YOUR INSTRUCTIONS |
Show each line of the records below where the word "approaches" occurs.

EXERCISE INPUT |

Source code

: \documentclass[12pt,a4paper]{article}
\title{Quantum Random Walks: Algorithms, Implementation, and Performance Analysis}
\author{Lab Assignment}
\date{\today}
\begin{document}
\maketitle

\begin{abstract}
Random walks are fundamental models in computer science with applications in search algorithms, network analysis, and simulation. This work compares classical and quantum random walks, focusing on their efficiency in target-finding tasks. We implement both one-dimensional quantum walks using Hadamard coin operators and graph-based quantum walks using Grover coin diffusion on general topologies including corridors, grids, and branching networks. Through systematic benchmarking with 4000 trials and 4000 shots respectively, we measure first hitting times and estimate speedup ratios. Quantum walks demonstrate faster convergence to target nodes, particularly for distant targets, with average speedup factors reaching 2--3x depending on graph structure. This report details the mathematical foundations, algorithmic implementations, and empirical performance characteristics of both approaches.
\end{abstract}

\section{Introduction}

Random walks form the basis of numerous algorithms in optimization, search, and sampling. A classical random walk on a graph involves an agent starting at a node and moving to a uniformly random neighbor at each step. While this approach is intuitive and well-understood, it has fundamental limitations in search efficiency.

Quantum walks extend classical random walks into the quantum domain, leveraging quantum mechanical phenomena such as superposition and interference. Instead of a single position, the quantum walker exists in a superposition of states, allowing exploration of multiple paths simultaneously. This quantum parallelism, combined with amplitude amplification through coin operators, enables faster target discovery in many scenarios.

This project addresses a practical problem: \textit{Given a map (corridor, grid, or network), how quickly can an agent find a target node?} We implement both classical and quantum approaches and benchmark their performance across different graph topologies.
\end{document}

YOUR RESPONSE |
Random walks are fundamental models in computer science with applications in search algorithms, network analysis, and simulation. This work compares classical and quantum random walks, focusing on their efficiency in target-finding tasks. We implement both one-dimensional quantum walks using Hadamard coin operators and graph-based quantum walks using Grover coin diffusion on general topologies including corridors, grids, and branching networks. Through systematic benchmarking with 4000 trials and 4000 shots respectively, we measure first hitting times and estimate speedup ratios. Quantum walks demonstrate faster convergence to target nodes, particularly for distant targets, with average speedup factors reaching 2--3x depending on graph structure. This report details the mathematical foundations, algorithmic implementations, and empirical performance characteristics of both approaches.
This project addresses a practical problem: \textit{Given a map (corridor, grid, or network), how quickly can an agent find a target node?} We implement both classical and quantum approaches and benchmark their performance across different graph topologies.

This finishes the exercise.